In the paper, "Black Box Variational Inference," by Ranganath et al. (2013), the authors derive a Rao-Blackwellized estimator of the gradient of the evidence lower bound with respect to a single variational parameter $\lambda_i$. Notation:
- $q(z | \lambda) = \prod_{i=1}^n q(z_i | \lambda_i)$ is the factorized variational approximation.
- $q_{(i)}$ is "the distribution of variables in the model that depend on the $i$'th variable, i.e. the Markov blanket of $z_i$."

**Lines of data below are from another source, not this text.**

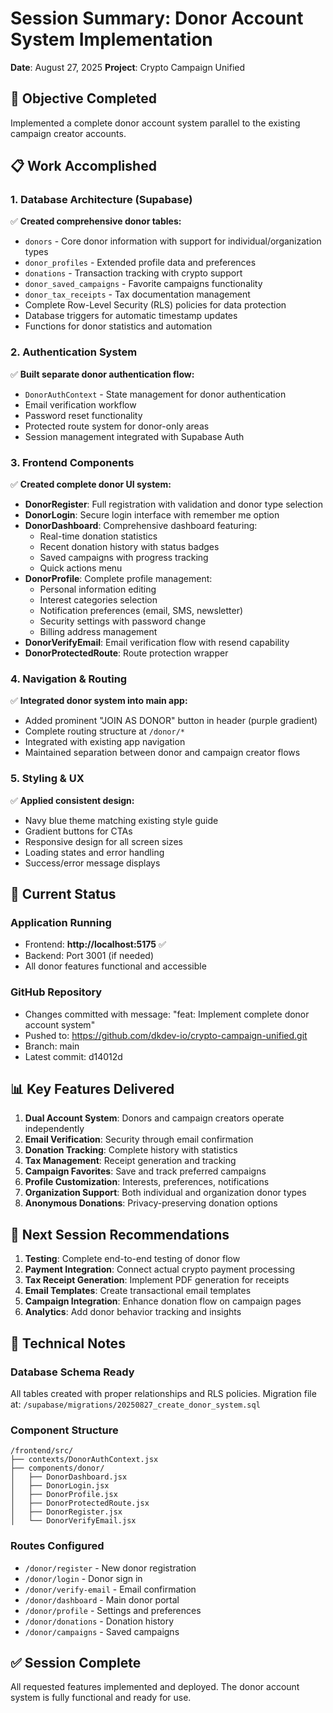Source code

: # Session Summary: Donor Account System Implementation

**Date**: August 27, 2025
**Project**: Crypto Campaign Unified

## 🎯 Objective Completed

Implemented a complete donor account system parallel to the existing campaign creator accounts.

## 📋 Work Accomplished

### 1. Database Architecture (Supabase)

✅ **Created comprehensive donor tables:**

- `donors` - Core donor information with support for individual/organization types
- `donor_profiles` - Extended profile data and preferences
- `donations` - Transaction tracking with crypto support
- `donor_saved_campaigns` - Favorite campaigns functionality
- `donor_tax_receipts` - Tax documentation management
- Complete Row-Level Security (RLS) policies for data protection
- Database triggers for automatic timestamp updates
- Functions for donor statistics and automation

### 2. Authentication System

✅ **Built separate donor authentication flow:**

- `DonorAuthContext` - State management for donor authentication
- Email verification workflow
- Password reset functionality
- Protected route system for donor-only areas
- Session management integrated with Supabase Auth

### 3. Frontend Components

✅ **Created complete donor UI system:**

- **DonorRegister**: Full registration with validation and donor type selection
- **DonorLogin**: Secure login interface with remember me option
- **DonorDashboard**: Comprehensive dashboard featuring:
  - Real-time donation statistics
  - Recent donation history with status badges
  - Saved campaigns with progress tracking
  - Quick actions menu
- **DonorProfile**: Complete profile management:
  - Personal information editing
  - Interest categories selection
  - Notification preferences (email, SMS, newsletter)
  - Security settings with password change
  - Billing address management
- **DonorVerifyEmail**: Email verification flow with resend capability
- **DonorProtectedRoute**: Route protection wrapper

### 4. Navigation & Routing

✅ **Integrated donor system into main app:**

- Added prominent "JOIN AS DONOR" button in header (purple gradient)
- Complete routing structure at `/donor/*`
- Integrated with existing app navigation
- Maintained separation between donor and campaign creator flows

### 5. Styling & UX

✅ **Applied consistent design:**

- Navy blue theme matching existing style guide
- Gradient buttons for CTAs
- Responsive design for all screen sizes
- Loading states and error handling
- Success/error message displays

## 🚀 Current Status

### Application Running

- Frontend: **http://localhost:5175** ✅
- Backend: Port 3001 (if needed)
- All donor features functional and accessible

### GitHub Repository

- Changes committed with message: "feat: Implement complete donor account system"
- Pushed to: https://github.com/dkdev-io/crypto-campaign-unified.git
- Branch: main
- Latest commit: d14012d

## 📊 Key Features Delivered

1. **Dual Account System**: Donors and campaign creators operate independently
2. **Email Verification**: Security through email confirmation
3. **Donation Tracking**: Complete history with statistics
4. **Tax Management**: Receipt generation and tracking
5. **Campaign Favorites**: Save and track preferred campaigns
6. **Profile Customization**: Interests, preferences, notifications
7. **Organization Support**: Both individual and organization donor types
8. **Anonymous Donations**: Privacy-preserving donation options

## 🔄 Next Session Recommendations

1. **Testing**: Complete end-to-end testing of donor flow
2. **Payment Integration**: Connect actual crypto payment processing
3. **Tax Receipt Generation**: Implement PDF generation for receipts
4. **Email Templates**: Create transactional email templates
5. **Campaign Integration**: Enhance donation flow on campaign pages
6. **Analytics**: Add donor behavior tracking and insights

## 📝 Technical Notes

### Database Schema Ready

All tables created with proper relationships and RLS policies. Migration file at:
`/supabase/migrations/20250827_create_donor_system.sql`

### Component Structure

```
/frontend/src/
├── contexts/DonorAuthContext.jsx
├── components/donor/
│   ├── DonorDashboard.jsx
│   ├── DonorLogin.jsx
│   ├── DonorProfile.jsx
│   ├── DonorProtectedRoute.jsx
│   ├── DonorRegister.jsx
│   └── DonorVerifyEmail.jsx
```

### Routes Configured

- `/donor/register` - New donor registration
- `/donor/login` - Donor sign in
- `/donor/verify-email` - Email confirmation
- `/donor/dashboard` - Main donor portal
- `/donor/profile` - Settings and preferences
- `/donor/donations` - Donation history
- `/donor/campaigns` - Saved campaigns

## ✅ Session Complete

All requested features implemented and deployed. The donor account system is fully functional and ready for use.
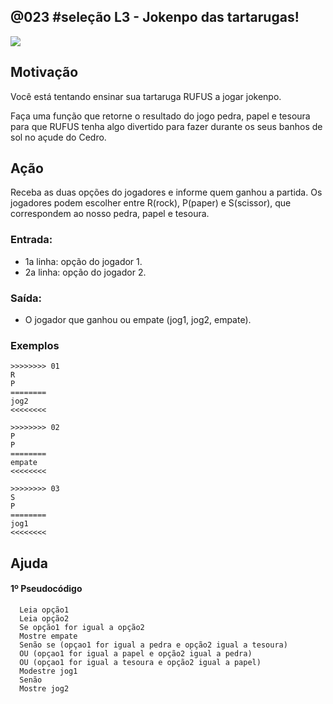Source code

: ## @023 #seleção L3 - Jokenpo das tartarugas!


![](https://raw.githubusercontent.com/qxcodefup/moodle/master/base/023/__capa.jpg)

## Motivação

Você está tentando ensinar sua tartaruga RUFUS a jogar jokenpo.

Faça uma função que retorne o resultado do jogo pedra, papel e tesoura para que RUFUS tenha algo divertido para fazer durante os seus banhos de sol no açude do Cedro.

## Ação

Receba as duas opções do jogadores e informe quem ganhou a partida.
Os jogadores podem escolher entre R(rock), P(paper) e S(scissor), que correspondem ao nosso pedra, papel e tesoura.

### Entrada:

* 1a linha: opção do jogador 1.
* 2a linha: opção do jogador 2.

### Saída:

* O jogador que ganhou ou empate (jog1, jog2, empate).

### Exemplos

```
>>>>>>>> 01
R
P
========
jog2
<<<<<<<<

>>>>>>>> 02
P
P
========
empate
<<<<<<<<

>>>>>>>> 03
S
P
========
jog1
<<<<<<<<
```

## Ajuda
#### 1º Pseudocódigo
```
  Leia opção1 
  Leia opção2
  Se opção1 for igual a opção2
  Mostre empate
  Senão se (opçao1 for igual a pedra e opção2 igual a tesoura)
  OU (opçao1 for igual a papel e opção2 igual a pedra)
  OU (opçao1 for igual a tesoura e opção2 igual a papel)
  Modestre jog1
  Senão
  Mostre jog2
```
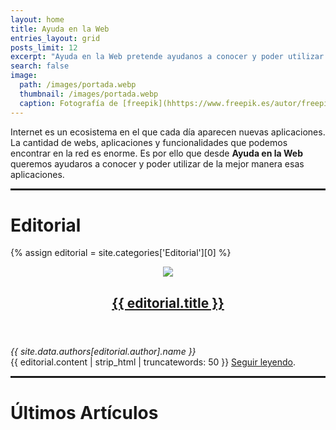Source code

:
 ```yaml
---
layout: home
title: Ayuda en la Web
entries_layout: grid
posts_limit: 12
excerpt: "Ayuda en la Web pretende ayudanos a conocer y poder utilizar de la mejor manera las aplicaciones que existen en Internet."
search: false
image:
  path: /images/portada.webp
  thumbnail: /images/portada.webp
  caption: Fotografía de [freepik](hhttps://www.freepik.es/autor/freepik)
---
```


Internet es un ecosistema en el que cada día aparecen nuevas aplicaciones. La cantidad de webs, aplicaciones y funcionalidades que podemos encontrar en la red es enorme. Es por ello que desde **Ayuda en la Web** queremos ayudaros a conocer y poder utilizar de la mejor manera esas aplicaciones.

<hr style="border: 1px solid;">

# Editorial
{% assign editorial = site.categories['Editorial'][0] %}

<article class="editorial">
  <header class="editorial-header">
    <a href="{{ editorial.url }}">
      <img src="{{ editorial.image.path }}" class="img-fluid" loading="lazy">        
      <h2>{{ editorial.title }} </h2>
    </a>
  </header>
  <div class="editorial-author"><i>{{ site.data.authors[editorial.author].name }}</i></div>
  <div class="editorial-summary">  
    {{ editorial.content | strip_html | truncatewords: 50 }} <a href="{{ site.url }}{{ editorial.url }}">Seguir leyendo</a>.  
  </div>
</article>

<hr style="border: 1px solid;">

# Últimos Artículos

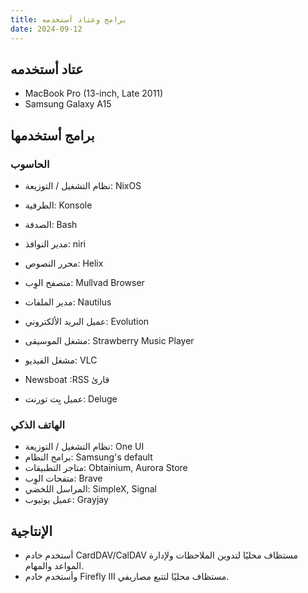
 ```yaml
---
title: برامج وعتاد أستخدمه
date: 2024-09-12
---
```

## عتاد أستخدمه

* MacBook Pro (13-inch, Late 2011)
* Samsung Galaxy A15

## برامج أستخدمها

### الحاسوب

* نظام التشغيل / التوزيعة: NixOS
* الطرفية: Konsole
* الصدفة: Bash
* مدير النوافذ: niri
* محرر النصوص: Helix
* متصفح الوِب: Mullvad Browser
* مدير الملفات: Nautilus
* عميل البريد الألكتروني: Evolution
* مشغل الموسيقى: Strawberry Music Player
* مشغل الفيديو: VLC

* قارئ ‮SSR: ‭Newsboat
* عميل بِت تورنت: Deluge

### الهاتف الذكي

* نظام التشغيل / التوزيعة: One UI
* برامج النظام: Samsung's default
* متاجر التطبيقات: Obtainium, Aurora Store
* متفحات الوِب: Brave
* المراسل اللخضي: SimpleX, Signal
* عميل يوتيوب: Grayjay

## الإنتاجية

* أستخدم خادم CardDAV/CalDAV مستظاف محليًا لتدوين الملاحظات ولإدارة المواعد والمهام.
* وأستخدم خادم Firefly III مستظاف محليًا لتتبع مصاريفي.
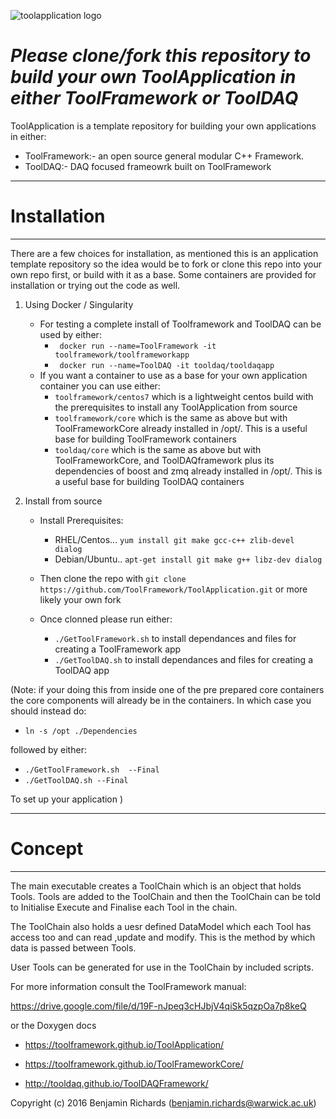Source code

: ![toolapplication logo](https://user-images.githubusercontent.com/14093889/147496518-f3751cd6-0c57-4dd1-8517-3a02b61e59f5.png)

# ***Please clone/fork this repository to build your own ToolApplication in either ToolFramework or ToolDAQ***

ToolApplication is a template repository for building your own applications in either: 

  - ToolFramework:- an open source general modular C++ Framework.
  - ToolDAQ:- DAQ focused frameowrk built on ToolFramework


****************************
# Installation
****************************

There are a few choices for installation, as mentioned this is an application template repository so the idea would be to fork or clone this repo into your own repo first, or build with it as a base. Some containers are provided for installation or trying out the code as well.

1. Using Docker / Singularity

   - For testing a complete install of Toolframework and ToolDAQ can be used by either:
     - ``` docker run --name=ToolFramework -it toolframework/toolframeworkapp```
     - ``` docker run --name=ToolDAQ -it tooldaq/tooldaqapp```
   - If you want a container to use as a base for your own application container you can use either:
     - ```toolframework/centos7``` which is a lightweight centos build with the prerequisites to install any ToolApplication from source
     - ```toolframework/core``` which is the same as above but with ToolFrameworkCore already installed in /opt/. This is a useful base for building ToolFramework containers
     - ```tooldaq/core``` which is the same as above but with ToolFrameworkCore, and ToolDAQframework plus its dependencies of boost and zmq already installed in /opt/. This is a useful base for building ToolDAQ containers


2. Install from source

   - Install Prerequisites: 
     - RHEL/Centos... ``` yum install git make gcc-c++ zlib-devel dialog ```
     - Debian/Ubuntu.. ``` apt-get install git make g++ libz-dev dialog ```

   - Then clone the repo with ```git clone https://github.com/ToolFramework/ToolApplication.git``` or more likely your own fork

   - Once clonned please run either:

     - ```./GetToolFramework.sh``` to install dependances and files for creating a ToolFramework app
     - ```./GetToolDAQ.sh``` to install dependances and files for creating a ToolDAQ app

(Note: if your doing this from inside one of the pre prepared core containers the core components will already be in the containers. In which case you should instead do:

 - ```ln -s /opt ./Dependencies```

followed by either:

 - ```./GetToolFramework.sh  --Final```
 - ```./GetToolDAQ.sh --Final```

To set up your application )



****************************
# Concept
****************************

The main executable creates a ToolChain which is an object that holds Tools. Tools are added to the ToolChain and then the ToolChain can be told to Initialise Execute and Finalise each Tool in the chain.

The ToolChain also holds a uesr defined DataModel which each Tool has access too and can read ,update and modify. This is the method by which data is passed between Tools.

User Tools can be generated for use in the ToolChain by included scripts.

For more information consult the ToolFramework manual:

https://drive.google.com/file/d/19F-nJpeq3cHJbjV4qiSk5qzpOa7p8keQ

or the Doxygen docs

- https://toolframework.github.io/ToolApplication/

- https://toolframework.github.io/ToolFrameworkCore/

- http://tooldaq.github.io/ToolDAQFramework/

Copyright (c) 2016 Benjamin Richards (benjamin.richards@warwick.ac.uk)
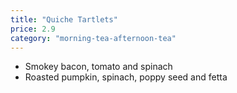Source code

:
 ```yaml
---
title: "Quiche Tartlets"
price: 2.9
category: "morning-tea-afternoon-tea"
---
```


-   Smokey bacon, tomato and spinach
-   Roasted pumpkin, spinach, poppy seed and fetta
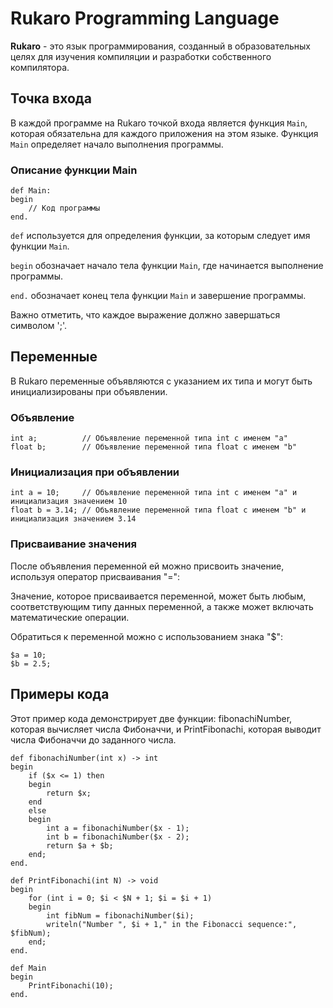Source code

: # Rukaro Programming Language

**Rukaro** - это язык программирования, созданный в образовательных целях для изучения компиляции и разработки собственного компилятора.

## Точка входа

В каждой программе на Rukaro точкой входа является функция `Main`, которая обязательна для каждого приложения на этом языке. Функция `Main` определяет начало выполнения программы.

### Описание функции Main

```
def Main:
begin
    // Код программы
end.
```

`def` используется для определения функции, за которым следует имя функции `Main`.

`begin` обозначает начало тела функции `Main`, где начинается выполнение программы.

`end.` обозначает конец тела функции `Main` и завершение программы.

Важно отметить, что каждое выражение должно завершаться символом ';'.
## Переменные

В Rukaro переменные объявляются с указанием их типа и могут быть инициализированы при объявлении.

### Объявление

```
int a;          // Объявление переменной типа int с именем "a"
float b;        // Объявление переменной типа float с именем "b"
```

### Инициализация при объявлении

```
int a = 10;     // Объявление переменной типа int с именем "a" и инициализация значением 10
float b = 3.14; // Объявление переменной типа float с именем "b" и инициализация значением 3.14
```

### Присваивание значения
После объявления переменной ей можно присвоить значение, используя оператор присваивания "=":

Значение, которое присваивается переменной, может быть любым, соответствующим типу данных переменной, а также может включать математические операции.

Обратиться к переменной можно с использованием знака "$":

```
$a = 10;
$b = 2.5;
```

## Примеры кода
Этот пример кода демонстрирует две функции: fibonachiNumber, которая вычисляет числа Фибоначчи, и PrintFibonachi, которая выводит числа Фибоначчи до заданного числа.
```
def fibonachiNumber(int x) -> int
begin
    if ($x <= 1) then
    begin
        return $x;
    end
    else
    begin
        int a = fibonachiNumber($x - 1);
        int b = fibonachiNumber($x - 2);
        return $a + $b;
    end;
end.

def PrintFibonachi(int N) -> void
begin
    for (int i = 0; $i < $N + 1; $i = $i + 1)
    begin
        int fibNum = fibonachiNumber($i);
        writeln("Number ", $i + 1," in the Fibonacci sequence:", $fibNum);
    end;
end.

def Main 
begin 
    PrintFibonachi(10);
end.
```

- $p_i(x, z_{(i)})$ is the product of the terms in the joint that depend on those variables.
Then by their derivation,
\begin{equation} \nabla_{\lambda_i} \mathcal{L} = E_{q_{(i)}} \left[\nabla_{\lambda_i} \log q(z_i | \lambda_i)(\log p_i(x, z_{(i)}) - \log q(z_i | \lambda_i)) \right]. \end{equation} With samples $z_s \sim q_{(i)}(z | \lambda)$, they then propose to estimate the above via Monte Carlo. \begin{equation} \nabla_{\lambda_i}\mathcal{L} \approx \frac{1}{S}\sum_{s=1}^S \nabla_{\lambda_i} \log q_i(z_s | \lambda_i)(\log p_i(x, z_s) - \log q_i(z_s | \lambda_i)). \end{equation} My question is: is it not an abuse of notation to write $q_i(z_s | \lambda_i)$, since $z_s$ is vector-valued (one entry for each R.V. in the Markov blanket) and $q_i$ is properly a conditional distribution of a univariate random variable?
In that case, what are we supposed to read for $q_i(z_s | \lambda_i)$?
To be even more pedantic, the Markov blanket of an R.V. doesn't include the R.V. itself, right? So a sample $z_s$ doesn't contain an entry corresponding to variable $i$, so the conditional is undefined.
So if the above is correct, then we are making two leaps:
- By Markov blanket the authors refer to the classical notion of Markov blanket, plus the RV itself.
- There is implicit indexing into $z_s$ going on when we write $q_i(z_s | \lambda_i)$ (should be $q_i(z_{si} | \lambda_i))$.